#### INSTRUCTIONS FOR THE TASK:
Scan the lines below for the string "write" and copy every one that has it.

#### DATA LISTING:

━━━━

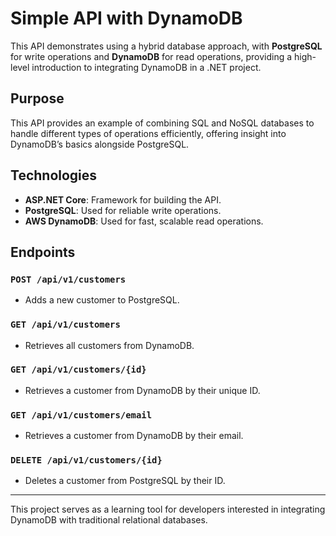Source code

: # Simple API with DynamoDB

This API demonstrates using a hybrid database approach, with **PostgreSQL** for write operations and **DynamoDB** for read operations, providing a high-level introduction to integrating DynamoDB in a .NET project.

## Purpose

This API provides an example of combining SQL and NoSQL databases to handle different types of operations efficiently, offering insight into DynamoDB’s basics alongside PostgreSQL.

## Technologies

- **ASP.NET Core**: Framework for building the API.
- **PostgreSQL**: Used for reliable write operations.
- **AWS DynamoDB**: Used for fast, scalable read operations.

## Endpoints

### `POST /api/v1/customers`
- Adds a new customer to PostgreSQL.

### `GET /api/v1/customers`
- Retrieves all customers from DynamoDB.

### `GET /api/v1/customers/{id}`
- Retrieves a customer from DynamoDB by their unique ID.

### `GET /api/v1/customers/email`
- Retrieves a customer from DynamoDB by their email.

### `DELETE /api/v1/customers/{id}`
- Deletes a customer from PostgreSQL by their ID.

---

This project serves as a learning tool for developers interested in integrating DynamoDB with traditional relational databases.
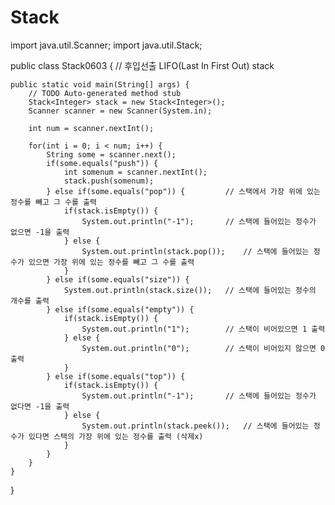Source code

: # Stack

import java.util.Scanner;
import java.util.Stack;

public class Stack0603 {							// 후입선출 LIFO(Last In First Out) stack
	
	public static void main(String[] args) {
		// TODO Auto-generated method stub
		Stack<Integer> stack = new Stack<Integer>();
		Scanner scanner = new Scanner(System.in);
		
		int num = scanner.nextInt();
		
		for(int i = 0; i < num; i++) {
			String some = scanner.next();
			if(some.equals("push")) {
				int somenum = scanner.nextInt();
				stack.push(somenum);
			} else if(some.equals("pop")) {			// 스택에서 가장 위에 있는 정수를 빼고 그 수를 출력
				if(stack.isEmpty()) {
					System.out.println("-1");		// 스택에 들어있는 정수가 없으면 -1을 출력
				} else {
					System.out.println(stack.pop());	// 스택에 들어있는 정수가 있으면 가장 위에 있는 정수를 빼고 그 수를 출력
				}
			} else if(some.equals("size")) {			
				System.out.println(stack.size());	// 스택에 들어있는 정수의 개수를 출력
			} else if(some.equals("empty")) {
				if(stack.isEmpty()) {
					System.out.println("1");		// 스택이 비어있으면 1 출력
				} else {
					System.out.println("0");		// 스택이 비어있지 않으면 0 출력
				}
			} else if(some.equals("top")) {
				if(stack.isEmpty()) {
					System.out.println("-1");		// 스택에 들어있는 정수가 없다면 -1을 출력
				} else {
					System.out.println(stack.peek());	// 스택에 들어있는 정수가 있다면 스택의 가장 위에 있는 정수를 출력 (삭제x)
				}
			}
		}
	}
}
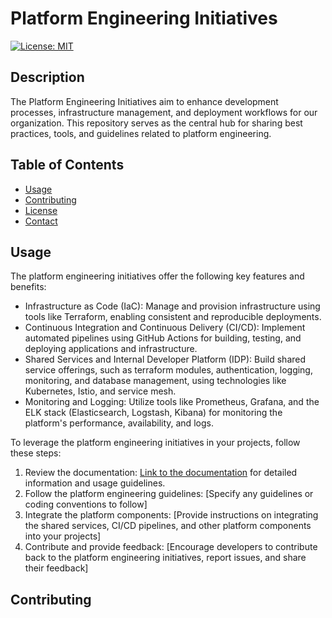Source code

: # Platform Engineering Initiatives

[![License: MIT](https://img.shields.io/badge/License-MIT-blue.svg)](https://opensource.org/licenses/MIT)

## Description

The Platform Engineering Initiatives aim to enhance development processes, infrastructure management, and deployment workflows for our organization. This repository serves as the central hub for sharing best practices, tools, and guidelines related to platform engineering.

## Table of Contents

- [Usage](#usage)
- [Contributing](#contributing)
- [License](./LICENSE)
- [Contact](#contact)

## Usage

The platform engineering initiatives offer the following key features and benefits:

- Infrastructure as Code (IaC): Manage and provision infrastructure using tools like Terraform, enabling consistent and reproducible deployments.
- Continuous Integration and Continuous Delivery (CI/CD): Implement automated pipelines using GitHub Actions for building, testing, and deploying applications and infrastructure.
- Shared Services and Internal Developer Platform (IDP): Build shared service offerings, such as terraform modules, authentication, logging, monitoring, and database management, using technologies like Kubernetes, Istio, and service mesh.
- Monitoring and Logging: Utilize tools like Prometheus, Grafana, and the ELK stack (Elasticsearch, Logstash, Kibana) for monitoring the platform's performance, availability, and logs.

To leverage the platform engineering initiatives in your projects, follow these steps:

1. Review the documentation: [Link to the documentation](./docs/) for detailed information and usage guidelines.
2. Follow the platform engineering guidelines: [Specify any guidelines or coding conventions to follow]
3. Integrate the platform components: [Provide instructions on integrating the shared services, CI/CD pipelines, and other platform components into your projects]
4. Contribute and provide feedback: [Encourage developers to contribute back to the platform engineering initiatives, report issues, and share their feedback]

## Contributing

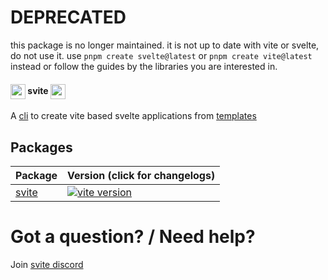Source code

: # DEPRECATED

this package is no longer maintained. it is not up to date with vite or svelte, do not use it. use `pnpm create svelte@latest` or `pnpm create vite@latest` instead or follow the guides by the libraries you are interested in.

<h4><img width=24 alt="svite-logo" src="resources/svite-logo.svg" style="vertical-align: middle">&nbsp;svite&nbsp;<img width=24 alt="svite-logo" src="resources/svite-logo.svg" style="vertical-align: middle"></h4>

A [cli](packages/svite/README.md) to create vite based svelte applications from [templates](packages/templates)


## Packages

| Package                 | Version (click for changelogs)                                                                   |
| ----------------------- | ------------------------------------------------------------------------------------------------ |
| [svite](packages/svite) | [![vite version](https://img.shields.io/npm/v/svite.svg?label=%20)](packages/svite/CHANGELOG.md) |

# Got a question? / Need help?

Join [svite discord](https://discord.gg/nzgMZJD)
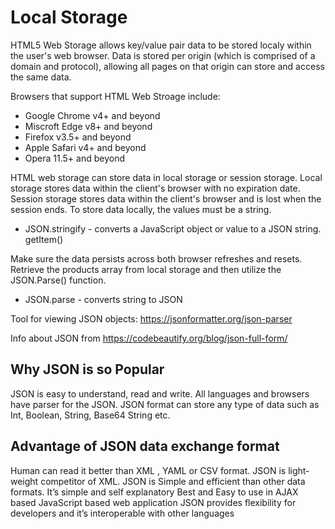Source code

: # Local Storage

HTML5 Web Storage allows key/value pair data to be stored localy within the user's web browser. Data is stored per origin (which is comprised of a domain and protocol), allowing all pages on that origin can store and access the same data.

Browsers that support HTML Web Stroage include:

* Google Chrome v4+ and beyond
* Miscroft Edge v8+ and beyond
* Firefox v3.5+ and beyond
* Apple Safari v4+ and beyond
* Opera 11.5+ and beyond 

HTML web storage can store data in local storage or session storage. Local storage stores data within the client's browser with no expiration date. Session storage stores data within the client's browser and is lost when the session ends.
 To store data locally, the values must be a string.
  
  * JSON.stringify - converts a JavaScript object or value to a JSON string.
  getItem()

  Make sure the data persists across both browser refreshes and resets. Retrieve the products array from local storage and then utilize the JSON.Parse() function. 
   * JSON.parse - converts string to JSON

  Tool for viewing JSON objects: https://jsonformatter.org/json-parser

  Info about JSON from https://codebeautify.org/blog/json-full-form/

  ## Why JSON is so Popular
  JSON is easy to understand, read and write.
  All languages and browsers have parser for the JSON.
  JSON format can store any type of data such as Int, Boolean, String, Base64 String etc.
  
  ## Advantage of JSON data exchange format
  Human can read it better than XML , YAML or CSV format.
  JSON is light-weight competitor of XML.
  JSON is Simple and efficient than other data formats.
  It’s simple and self explanatory
  Best and Easy to use in AJAX based JavaScript based web application
  JSON provides flexibility for developers and it’s interoperable with other languages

━━━━

#### RESPONSE FOR THIS EXERCISE:
This API demonstrates using a hybrid database approach, with **PostgreSQL** for write operations and **DynamoDB** for read operations, providing a high-level introduction to integrating DynamoDB in a .NET project.
- **PostgreSQL**: Used for reliable write operations.
  JSON is easy to understand, read and write.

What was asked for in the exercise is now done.